Verrà invece drogato e picchiato arrivando a realizzare l’inganno: è lì per essere venduto al mercato degli schiavi di colore. Comunque, spaventato da ciò che potrebbe subire se rivelasse di essere nato libero, Solomon decide di non rivelare a nessuno la sua condizione. Sarebbe pericoloso persino ammettere di saper leggere o scrivere.
Viene così venduto a diversi schiavisti tra cui William Ford ( interpretato da Benedict Cumberbatch), che lo tratta relativamente con garbo seppur si avvalga comunque del suo lavoro, ed il crudele Edwin Epps (Michael Fassbender) per il quale lavorerà nelle piantagioni di cotone. Qui conosce Patsey, la bella Lupita Nyong’o, un’altra schiava di colore per la quale però Epps prova un’attrazione particolare e che per questo suscita le gelosie della moglie (Sarah Paulson).
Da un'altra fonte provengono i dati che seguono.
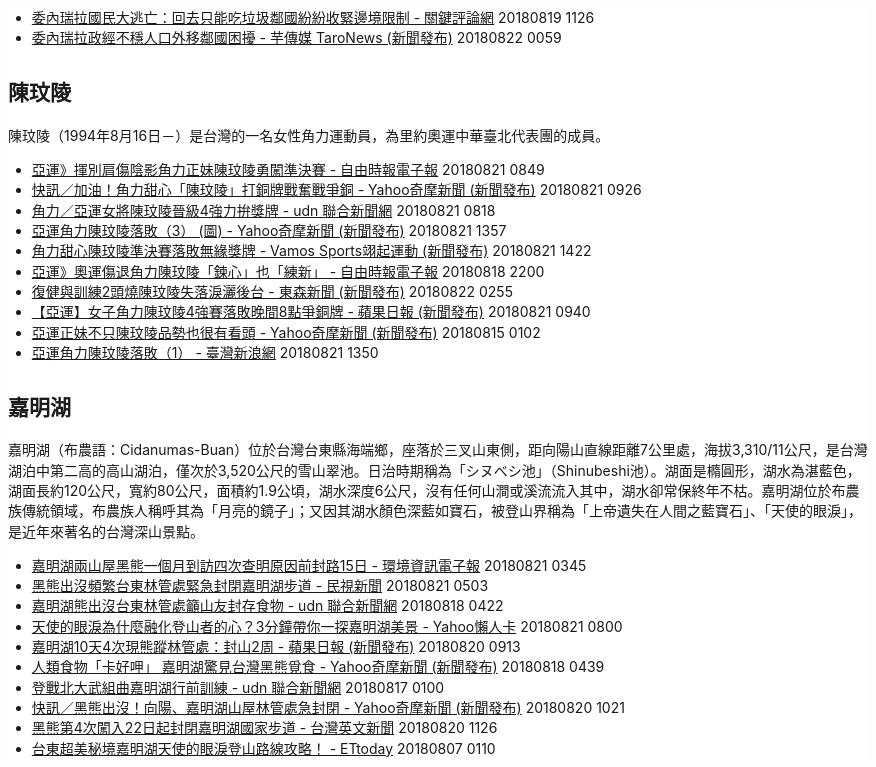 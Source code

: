 - [委內瑞拉國民大逃亡：回去只能吃垃圾鄰國紛紛收緊邊境限制 - 關鍵評論網](https://hk.thenewslens.com/article/102280 "委內瑞拉國民大逃亡：回去只能吃垃圾鄰國紛紛收緊邊境限制 - 關鍵評論網") 20180819 1126
- [委內瑞拉政經不穩人口外移鄰國困擾 - 芋傳媒 TaroNews (新聞發布)](https://taronews.tw/2018/08/22/97747/ "委內瑞拉政經不穩人口外移鄰國困擾 - 芋傳媒 TaroNews (新聞發布)") 20180822 0059

## 陳玟陵

陳玟陵（1994年8月16日－）是台灣的一名女性角力運動員，為里約奧運中華臺北代表團的成員。
- [亞運》揮別肩傷陰影角力正妹陳玟陵勇闖準決賽 - 自由時報電子報](http://sports.ltn.com.tw/news/breakingnews/2526321 "亞運》揮別肩傷陰影角力正妹陳玟陵勇闖準決賽 - 自由時報電子報") 20180821 0849
- [快訊／加油！角力甜心「陳玟陵」打銅牌戰奮戰爭銅 - Yahoo奇摩新聞 (新聞發布)](https://tw.news.yahoo.com/%E5%BF%AB%E8%A8%8A-%E5%8A%A0%E6%B2%B9-%E8%A7%92%E5%8A%9B%E7%94%9C%E5%BF%83-%E9%99%B3%E7%8E%9F%E9%99%B5-%E6%89%93%E9%8A%85%E7%89%8C%E6%88%B0-092631862.html "快訊／加油！角力甜心「陳玟陵」打銅牌戰奮戰爭銅 - Yahoo奇摩新聞 (新聞發布)") 20180821 0926
- [角力／亞運女將陳玟陵晉級4強力拚獎牌 - udn 聯合新聞網](https://udn.com/news/story/12393/3321795?from=udn-relatednews_ch2 "角力／亞運女將陳玟陵晉級4強力拚獎牌 - udn 聯合新聞網") 20180821 0818
- [亞運角力陳玟陵落敗（3） (圖) - Yahoo奇摩新聞 (新聞發布)](https://tw.news.yahoo.com/%E4%BA%9E%E9%81%8B%E8%A7%92%E5%8A%9B-%E9%99%B3%E7%8E%9F%E9%99%B5%E8%90%BD%E6%95%97-3-%E5%9C%96-132950481.html "亞運角力陳玟陵落敗（3） (圖) - Yahoo奇摩新聞 (新聞發布)") 20180821 1357
- [角力甜心陳玟陵準決賽落敗無緣獎牌 - Vamos Sports翊起運動 (新聞發布)](http://vamossports.com.tw/?p=18444 "角力甜心陳玟陵準決賽落敗無緣獎牌 - Vamos Sports翊起運動 (新聞發布)") 20180821 1422
- [亞運》奧運傷退角力陳玟陵「鍊心」也「練新」 - 自由時報電子報](http://sports.ltn.com.tw/news/paper/1225483 "亞運》奧運傷退角力陳玟陵「鍊心」也「練新」 - 自由時報電子報") 20180818 2200
- [復健與訓練2頭燒陳玟陵失落淚灑後台 - 東森新聞 (新聞發布)](https://news.ebc.net.tw/news.php?nid=127109 "復健與訓練2頭燒陳玟陵失落淚灑後台 - 東森新聞 (新聞發布)") 20180822 0255
- [【亞運】女子角力陳玟陵4強賽落敗晚間8點爭銅牌 - 蘋果日報 (新聞發布)](https://tw.sports.appledaily.com/realtime/20180821/1415176 "【亞運】女子角力陳玟陵4強賽落敗晚間8點爭銅牌 - 蘋果日報 (新聞發布)") 20180821 0940
- [亞運正妹不只陳玟陵品勢也很有看頭 - Yahoo奇摩新聞 (新聞發布)](https://tw.news.yahoo.com/%E4%BA%9E%E9%81%8B%E6%AD%A3%E5%A6%B9%E4%B8%8D%E5%8F%AA%E9%99%B3%E7%8E%9F%E9%99%B5-%E5%93%81%E5%8B%A2%E4%B9%9F%E5%BE%88%E6%9C%89%E7%9C%8B%E9%A0%AD-005026384.html "亞運正妹不只陳玟陵品勢也很有看頭 - Yahoo奇摩新聞 (新聞發布)") 20180815 0102
- [亞運角力陳玟陵落敗（1） - 臺灣新浪網](https://news.sina.com.tw/article/20180821/27922748.html "亞運角力陳玟陵落敗（1） - 臺灣新浪網") 20180821 1350

## 嘉明湖

嘉明湖（布農語：Cidanumas-Buan）位於台灣台東縣海端鄉，座落於三叉山東側，距向陽山直線距離7公里處，海拔3,310/11公尺，是台灣湖泊中第二高的高山湖泊，僅次於3,520公尺的雪山翠池。日治時期稱為「シヌべシ池」（Shinubeshi池）。湖面是橢圓形，湖水為湛藍色，湖面長約120公尺，寬約80公尺，面積約1.9公頃，湖水深度6公尺，沒有任何山澗或溪流流入其中，湖水卻常保終年不枯。嘉明湖位於布農族傳統領域，布農族人稱呼其為「月亮的鏡子」；又因其湖水顏色深藍如寶石，被登山界稱為「上帝遺失在人間之藍寶石」、「天使的眼淚」，是近年來著名的台灣深山景點。
- [嘉明湖兩山屋黑熊一個月到訪四次查明原因前封路15日 - 環境資訊電子報](https://e-info.org.tw/node/213562 "嘉明湖兩山屋黑熊一個月到訪四次查明原因前封路15日 - 環境資訊電子報") 20180821 0345
- [黑熊出沒頻繁台東林管處緊急封閉嘉明湖步道 - 民視新聞](https://news.ftv.com.tw/news/detail/2018820N11M1 "黑熊出沒頻繁台東林管處緊急封閉嘉明湖步道 - 民視新聞") 20180821 0503
- [嘉明湖熊出沒台東林管處籲山友封存食物 - udn 聯合新聞網](https://udn.com/news/story/7328/3316409 "嘉明湖熊出沒台東林管處籲山友封存食物 - udn 聯合新聞網") 20180818 0422
- [天使的眼淚為什麼融化登山者的心？3分鐘帶你一探嘉明湖美景 - Yahoo懶人卡](https://tw.youcard.yahoo.com/cardstack/44e0eb00-a514-11e8-bcb5-b7e8aed64550 "天使的眼淚為什麼融化登山者的心？3分鐘帶你一探嘉明湖美景 - Yahoo懶人卡") 20180821 0800
- [嘉明湖10天4次現熊蹤林管處：封山2周 - 蘋果日報 (新聞發布)](https://tw.news.appledaily.com/new/realtime/20180820/1414477/ "嘉明湖10天4次現熊蹤林管處：封山2周 - 蘋果日報 (新聞發布)") 20180820 0913
- [人類食物「卡好呷」 嘉明湖驚見台灣黑熊覓食 - Yahoo奇摩新聞 (新聞發布)](https://tw.news.yahoo.com/%E4%BA%BA%E9%A1%9E%E9%A3%9F%E7%89%A9-%E5%8D%A1%E5%A5%BD%E5%91%B7-%E5%98%89%E6%98%8E%E6%B9%96%E9%A9%9A%E8%A6%8B%E5%8F%B0%E7%81%A3%E9%BB%91%E7%86%8A%E8%A6%93%E9%A3%9F-040100806.html "人類食物「卡好呷」 嘉明湖驚見台灣黑熊覓食 - Yahoo奇摩新聞 (新聞發布)") 20180818 0439
- [登戰北大武組曲嘉明湖行前訓練 - udn 聯合新聞網](https://udn.com/news/story/12395/3309859 "登戰北大武組曲嘉明湖行前訓練 - udn 聯合新聞網") 20180817 0100
- [快訊／黑熊出沒！向陽、嘉明湖山屋林管處急封閉 - Yahoo奇摩新聞 (新聞發布)](https://tw.news.yahoo.com/%E5%BF%AB%E8%A8%8A-%E9%BB%91%E7%86%8A%E5%87%BA%E6%B2%92-%E5%90%91%E9%99%BD-%E5%98%89%E6%98%8E%E6%B9%96%E5%B1%B1%E5%B1%8B-%E6%9E%97%E7%AE%A1%E8%99%95%E6%80%A5%E5%B0%81%E9%96%89-100311923.html "快訊／黑熊出沒！向陽、嘉明湖山屋林管處急封閉 - Yahoo奇摩新聞 (新聞發布)") 20180820 1021
- [黑熊第4次闖入22日起封閉嘉明湖國家步道 - 台灣英文新聞](http://www.taiwannews.com.tw/ch/news/3510905 "黑熊第4次闖入22日起封閉嘉明湖國家步道 - 台灣英文新聞") 20180820 1126
- [台東超美秘境嘉明湖天使的眼淚登山路線攻略！ - ETtoday](https://travel.ettoday.net/article/1229165.htm "台東超美秘境嘉明湖天使的眼淚登山路線攻略！ - ETtoday") 20180807 0110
Le condizioni di vita di Solomon sono, ovviamente, indegne. Lo schiavo è solo una merce, non è neanche considerato un essere umano e deve sottostare ai capricci e agli umori dei propri aguzzini. Solomon vivrà da schiavo per ben dodici anni fino all’incontro con Samuel Bass (Brad Pitt), un’abolizionista canadese. Bass farà finalmente recapitare la lettera di Solomon alla sua famiglia permettendogli di tornare un uomo libero. L’esperienza che ha vissuto, comunque, lo segna duramente. Attraverso il suo libro denuncia gli abusi subiti negli anni di schiavitù e prigionia e si impegna fieramente nella sua causa abolizionista.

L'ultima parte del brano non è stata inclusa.